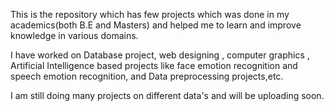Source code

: This is the repository which has few projects which was done in my academics(both B.E and Masters) and helped me to learn and improve knowledge in various domains.

I have worked on Database project, web designing , computer graphics , Artificial Intelligence based projects like face emotion recognition and speech emotion recognition, and Data preprocessing projects,etc.

I am still doing many projects on different data's and will be uploading soon.
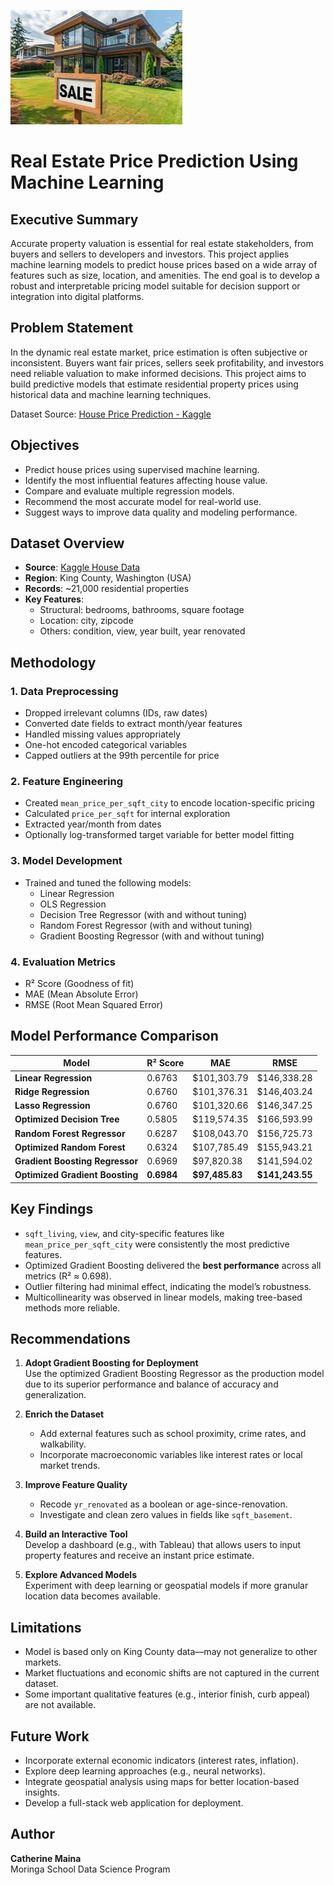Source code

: ![Dashboard Preview](Images/images.jpeg)
# Real Estate Price Prediction Using Machine Learning

## Executive Summary  
Accurate property valuation is essential for real estate stakeholders, from buyers and sellers to developers and investors. This project applies machine learning models to predict house prices based on a wide array of features such as size, location, and amenities. The end goal is to develop a robust and interpretable pricing model suitable for decision support or integration into digital platforms.


## Problem Statement  
In the dynamic real estate market, price estimation is often subjective or inconsistent. Buyers want fair prices, sellers seek profitability, and investors need reliable valuation to make informed decisions. This project aims to build predictive models that estimate residential property prices using historical data and machine learning techniques.

Dataset Source: [House Price Prediction - Kaggle](https://www.kaggle.com/datasets/shree1992/housedata)


## Objectives  
- Predict house prices using supervised machine learning.
- Identify the most influential features affecting house value.
- Compare and evaluate multiple regression models.
- Recommend the most accurate model for real-world use.
- Suggest ways to improve data quality and modeling performance.


## Dataset Overview  
- **Source**: [Kaggle House Data](https://www.kaggle.com/datasets/shree1992/housedata)  
- **Region**: King County, Washington (USA)  
- **Records**: ~21,000 residential properties  
- **Key Features**:  
  - Structural: bedrooms, bathrooms, square footage  
  - Location: city, zipcode  
  - Others: condition, view, year built, year renovated  


## Methodology  

### 1. Data Preprocessing  
- Dropped irrelevant columns (IDs, raw dates)
- Converted date fields to extract month/year features
- Handled missing values appropriately
- One-hot encoded categorical variables
- Capped outliers at the 99th percentile for price

### 2. Feature Engineering  
- Created `mean_price_per_sqft_city` to encode location-specific pricing
- Calculated `price_per_sqft` for internal exploration
- Extracted year/month from dates
- Optionally log-transformed target variable for better model fitting

### 3. Model Development  
- Trained and tuned the following models:
  - Linear Regression
  - OLS Regression
  - Decision Tree Regressor (with and without tuning)
  - Random Forest Regressor (with and without tuning)
  - Gradient Boosting Regressor (with and without tuning)

### 4. Evaluation Metrics  
- R² Score (Goodness of fit)
- MAE (Mean Absolute Error)
- RMSE (Root Mean Squared Error)


## Model Performance Comparison

| Model                           | R² Score   | MAE             | RMSE             |
| ------------------------------- | ---------- | --------------- | ---------------- |
| **Linear Regression**           | 0.6763     | $101,303.79     | $146,338.28      |
| **Ridge Regression**            | 0.6760     | $101,376.31     | $146,403.24      |
| **Lasso Regression**            | 0.6760    | $101,320.66     | $146,347.25     |
| **Optimized Decision Tree**     | 0.5805     | $119,574.35     | $166,593.99      |
| **Random Forest Regressor**     | 0.6287     | $108,043.70     | $156,725.73      |
| **Optimized Random Forest**     | 0.6324     | $107,785.49     | $155,943.21      |
| **Gradient Boosting Regressor** | 0.6969     | $97,820.38      | $141,594.02      |
| **Optimized Gradient Boosting**| **0.6984** | **$97,485.83**   | **$141,243.55**  |


## Key Findings  

- `sqft_living`, `view`, and city-specific features like `mean_price_per_sqft_city` were consistently the most predictive features.
- Optimized Gradient Boosting delivered the **best performance** across all metrics (R² ≈ 0.698).
- Outlier filtering had minimal effect, indicating the model’s robustness.
- Multicollinearity was observed in linear models, making tree-based methods more reliable.


## Recommendations  

1. **Adopt Gradient Boosting for Deployment**  
   Use the optimized Gradient Boosting Regressor as the production model due to its superior performance and balance of accuracy and generalization.

2. **Enrich the Dataset**  
   - Add external features such as school proximity, crime rates, and walkability.
   - Incorporate macroeconomic variables like interest rates or local market trends.

3. **Improve Feature Quality**  
   - Recode `yr_renovated` as a boolean or age-since-renovation.
   - Investigate and clean zero values in fields like `sqft_basement`.

4. **Build an Interactive Tool**  
   Develop a dashboard (e.g., with Tableau) that allows users to input property features and receive an instant price estimate.

5. **Explore Advanced Models**  
   Experiment with deep learning or geospatial models if more granular location data becomes available.


## Limitations  
- Model is based only on King County data—may not generalize to other markets.
- Market fluctuations and economic shifts are not captured in the current dataset.
- Some important qualitative features (e.g., interior finish, curb appeal) are not available.

## Future Work  
- Incorporate external economic indicators (interest rates, inflation).  
- Explore deep learning approaches (e.g., neural networks).  
- Integrate geospatial analysis using maps for better location-based insights.  
- Develop a full-stack web application for deployment.


## Author  
**Catherine Maina**  
Moringa School Data Science Program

■ **AIM OF THE EXERCISE**
All of the material is to be reproduced verbatim, pictures excluded.

■ **WRITTEN REPLY**
Source code

: This is the repository which has few projects which was done in my academics(both B.E and Masters) and helped me to learn and improve knowledge in various domains.

I have worked on Database project, web designing , computer graphics , Artificial Intelligence based projects like face emotion recognition and speech emotion recognition, and Data preprocessing projects,etc.

I am still doing many projects on different data's and will be uploading soon.
Source code

: ![Dashboard Preview](Images/images.jpeg)
# Real Estate Price Prediction Using Machine Learning

## Executive Summary  
Accurate property valuation is essential for real estate stakeholders, from buyers and sellers to developers and investors. This project applies machine learning models to predict house prices based on a wide array of features such as size, location, and amenities. The end goal is to develop a robust and interpretable pricing model suitable for decision support or integration into digital platforms.


## Problem Statement  
In the dynamic real estate market, price estimation is often subjective or inconsistent. Buyers want fair prices, sellers seek profitability, and investors need reliable valuation to make informed decisions. This project aims to build predictive models that estimate residential property prices using historical data and machine learning techniques.

Dataset Source: [House Price Prediction - Kaggle](https://www.kaggle.com/datasets/shree1992/housedata)


## Objectives  
- Predict house prices using supervised machine learning.
- Identify the most influential features affecting house value.
- Compare and evaluate multiple regression models.
- Recommend the most accurate model for real-world use.
- Suggest ways to improve data quality and modeling performance.


## Dataset Overview  
- **Source**: [Kaggle House Data](https://www.kaggle.com/datasets/shree1992/housedata)  
- **Region**: King County, Washington (USA)  
- **Records**: ~21,000 residential properties  
- **Key Features**:  
  - Structural: bedrooms, bathrooms, square footage  
  - Location: city, zipcode  
  - Others: condition, view, year built, year renovated  


## Methodology  

### 1. Data Preprocessing  
- Dropped irrelevant columns (IDs, raw dates)
- Converted date fields to extract month/year features
- Handled missing values appropriately
- One-hot encoded categorical variables
- Capped outliers at the 99th percentile for price

### 2. Feature Engineering  
- Created `mean_price_per_sqft_city` to encode location-specific pricing
- Calculated `price_per_sqft` for internal exploration
- Extracted year/month from dates
- Optionally log-transformed target variable for better model fitting

### 3. Model Development  
- Trained and tuned the following models:
  - Linear Regression
  - OLS Regression
  - Decision Tree Regressor (with and without tuning)
  - Random Forest Regressor (with and without tuning)
  - Gradient Boosting Regressor (with and without tuning)

### 4. Evaluation Metrics  
- R² Score (Goodness of fit)
- MAE (Mean Absolute Error)
- RMSE (Root Mean Squared Error)


## Model Performance Comparison

| Model                           | R² Score   | MAE             | RMSE             |
| ------------------------------- | ---------- | --------------- | ---------------- |
| **Linear Regression**           | 0.6763     | $101,303.79     | $146,338.28      |
| **Ridge Regression**            | 0.6760     | $101,376.31     | $146,403.24      |
| **Lasso Regression**            | 0.6760    | $101,320.66     | $146,347.25     |
| **Optimized Decision Tree**     | 0.5805     | $119,574.35     | $166,593.99      |
| **Random Forest Regressor**     | 0.6287     | $108,043.70     | $156,725.73      |
| **Optimized Random Forest**     | 0.6324     | $107,785.49     | $155,943.21      |
| **Gradient Boosting Regressor** | 0.6969     | $97,820.38      | $141,594.02      |
| **Optimized Gradient Boosting**| **0.6984** | **$97,485.83**   | **$141,243.55**  |


## Key Findings  

- `sqft_living`, `view`, and city-specific features like `mean_price_per_sqft_city` were consistently the most predictive features.
- Optimized Gradient Boosting delivered the **best performance** across all metrics (R² ≈ 0.698).
- Outlier filtering had minimal effect, indicating the model’s robustness.
- Multicollinearity was observed in linear models, making tree-based methods more reliable.


## Recommendations  

1. **Adopt Gradient Boosting for Deployment**  
   Use the optimized Gradient Boosting Regressor as the production model due to its superior performance and balance of accuracy and generalization.

2. **Enrich the Dataset**  
   - Add external features such as school proximity, crime rates, and walkability.
   - Incorporate macroeconomic variables like interest rates or local market trends.

3. **Improve Feature Quality**  
   - Recode `yr_renovated` as a boolean or age-since-renovation.
   - Investigate and clean zero values in fields like `sqft_basement`.

4. **Build an Interactive Tool**  
   Develop a dashboard (e.g., with Tableau) that allows users to input property features and receive an instant price estimate.

5. **Explore Advanced Models**  
   Experiment with deep learning or geospatial models if more granular location data becomes available.


## Limitations  
- Model is based only on King County data—may not generalize to other markets.
- Market fluctuations and economic shifts are not captured in the current dataset.
- Some important qualitative features (e.g., interior finish, curb appeal) are not available.

## Future Work  
- Incorporate external economic indicators (interest rates, inflation).  
- Explore deep learning approaches (e.g., neural networks).  
- Integrate geospatial analysis using maps for better location-based insights.  
- Develop a full-stack web application for deployment.


## Author  
**Catherine Maina**  
Moringa School Data Science Program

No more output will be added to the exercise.